Monday Morning – 6 Unemployed People Per Job?

The number of unemployed people per job opening has climbed to 6:

27jobs-graf01

Six is a lot, as you can see from the above chart.  6 means that if you get a job, 5 people absolutely will NOT be able to get a job because you just took the last one.  Notice Job Openings are still falling and people without jobs are still rising – this is not a good combination, despite how great you hear things are getting on TV.   In the first 6 months of this year, there are half as many manufacturing jobs available, 17% less Government Jobs, 21% less Professional Jobs and 21% less Educational Jobs.

Call me old-fashioned but I still think you need people to work in order to have a strong economy.  If we have 10% unemployment (the "official" number) and only 1 in 6 people COULD get jobs if they filled every single available opening tomorrow.  That still leaves us with 8.5% unemployment.  We are miles and miles away from creating jobs and that is very scary.

68017.strip.sunday

As I predicted in the Weekend Wrap-Up, Merkel won her election in Germany and the new "Pro-Business" coalition is making investors happy but Germany has some silly rule about balancing their budget so it will be a long time before you see the massive tax cuts that investors are salivating over.  Also, one would think people would sober up and short the Euro if their plan is to start running the German printing presses in a US-styled Spendocracy but no action in the currency markets so far.    I wrote some extensive commentary on the German situation in Member Chat so I won't get into it again here. 
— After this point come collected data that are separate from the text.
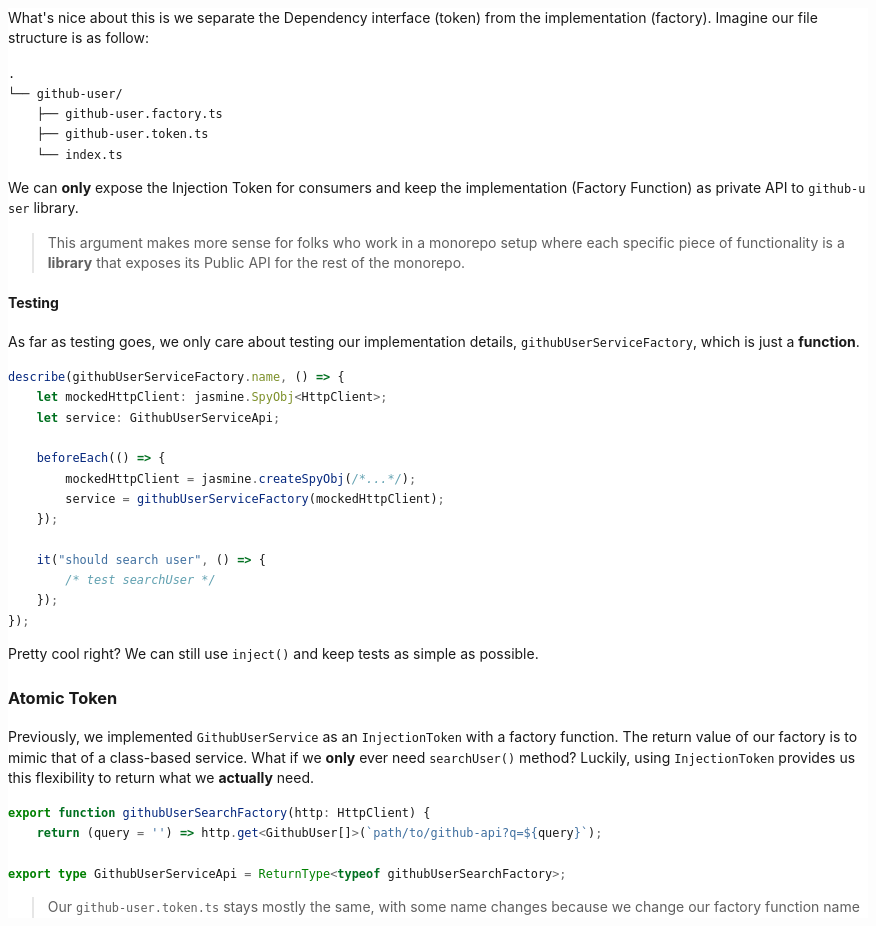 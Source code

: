 What's nice about this is we separate the Dependency interface (token) from the implementation (factory). Imagine our file structure is as follow:

```
.
└── github-user/
    ├── github-user.factory.ts
    ├── github-user.token.ts
    └── index.ts
```

We can **only** expose the Injection Token for consumers and keep the implementation (Factory Function) as private API to `github-user` library.

> This argument makes more sense for folks who work in a monorepo setup where each specific piece of functionality is a **library** that exposes its Public API for the rest of the monorepo.

#### Testing

As far as testing goes, we only care about testing our implementation details, `githubUserServiceFactory`, which is just a **function**.

```ts
describe(githubUserServiceFactory.name, () => {
    let mockedHttpClient: jasmine.SpyObj<HttpClient>;
    let service: GithubUserServiceApi;

    beforeEach(() => {
        mockedHttpClient = jasmine.createSpyObj(/*...*/);
        service = githubUserServiceFactory(mockedHttpClient);
    });

    it("should search user", () => {
        /* test searchUser */
    });
});
```

Pretty cool right? We can still use `inject()` and keep tests as simple as possible.

### Atomic Token

Previously, we implemented `GithubUserService` as an `InjectionToken` with a factory function. The return value of our factory is to mimic that of a class-based service. What if we **only** ever need `searchUser()` method? Luckily, using `InjectionToken` provides us this flexibility to return what we **actually** need.

```ts
export function githubUserSearchFactory(http: HttpClient) {
    return (query = '') => http.get<GithubUser[]>(`path/to/github-api?q=${query}`);

export type GithubUserServiceApi = ReturnType<typeof githubUserSearchFactory>;
```

> Our `github-user.token.ts` stays mostly the same, with some name changes because we change our factory function name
This weekend, I also posed the questions "Are Fundamentals Making a Comeback," or are we just resting before the next big push to 10,000?  We’ll be keeping a very close eye on our 5% rule levels next week, especially the retrace levels from the 20% run-ups since early July:

        Dow S&P Nasdaq NYSE Russell Trans HSI Nikkei  FTSE  DAX 
Fri Close  9,665   1,044   2,091   6,824   599   1,932   21,024   10,266  5,082   5,581 
2.5% Up 9,950  1,077  2,160  7,034  617  2,001  21,577  10,808  5,206  5,745 
Prev Close 9,707  1,051  2,108  6,862  602  1,952  21,051  10,544  5,079  5,605 
2.5% Down  9,465  1,025  2,055  6,691  587  1,903  20,524  10,281  4,952  5,465 
July Base 8,200   880  1,750   5,600  480  1,650   17,500   9,200  4,200  4,600 
20% Up  9,840  1,056  2,100  6,720  576  1,980  21,000  11,040  5,040  5,520 
Retrace 9,512  1,020  2,030  6,496  556  1,914  20,300  10,672  4,872  5,336 

We can see from the chart that only the Nikkei has blown it’s retrace level but they have also never hit their 20% level.  All the other indexes have hit 20% up and the Hang Seng is in the most immediate danger of giving it back but the NYSE and Russell are playing it close to the bone while hitting the 2.5% line off Thursday’s close would put most of the indexes under the 20% mark so we are a small slip away from a very red chart

The DAX should do well today as Merkel won her election (stability is good) and that is sending the DAX right back to Wednesday's close at 5,680 (up 1.5%).  The FTSE is up about half a point an hour before the  US open, also testing Wednesdays low of 5,120 and why should the CAC be any different as there's nothing the French like better than a German show of force and that market is up 1.1%, back at Wednesday's low of 3,780.  Other than the election, there is no major news in Europe but the Dow has jumped 100 points in the futures since Europe opened at 3:30 am.

Things did not go so well in Asia as the Nikkei stopped right down at the 2.5% rule and 10,000 but blew that critical 10,200 line on a gap down.  Hang Seng Gapped down 300 and the day got worse from there, finishing down 435, which is down 2% but they bounced right off the 5% line at 20,520 for their drop from 21,600 last week so they need to retake 4% (20,736) to be more than a weak bounce tomorrow.  The Shanghai composite also dropped 2.7% on the day.  As we expected last week, exporters got slammed as the Yen pushed new highs against the dollar.  The market was pricing in the risk of weaker-than-expected earnings due to the stronger yen, said Phoenix Securities manager Mamoru Nakajo. "Earnings at Japanese companies will be bad, with exports hurt by the yen's strength and domestic businesses also struggling amid deflation."   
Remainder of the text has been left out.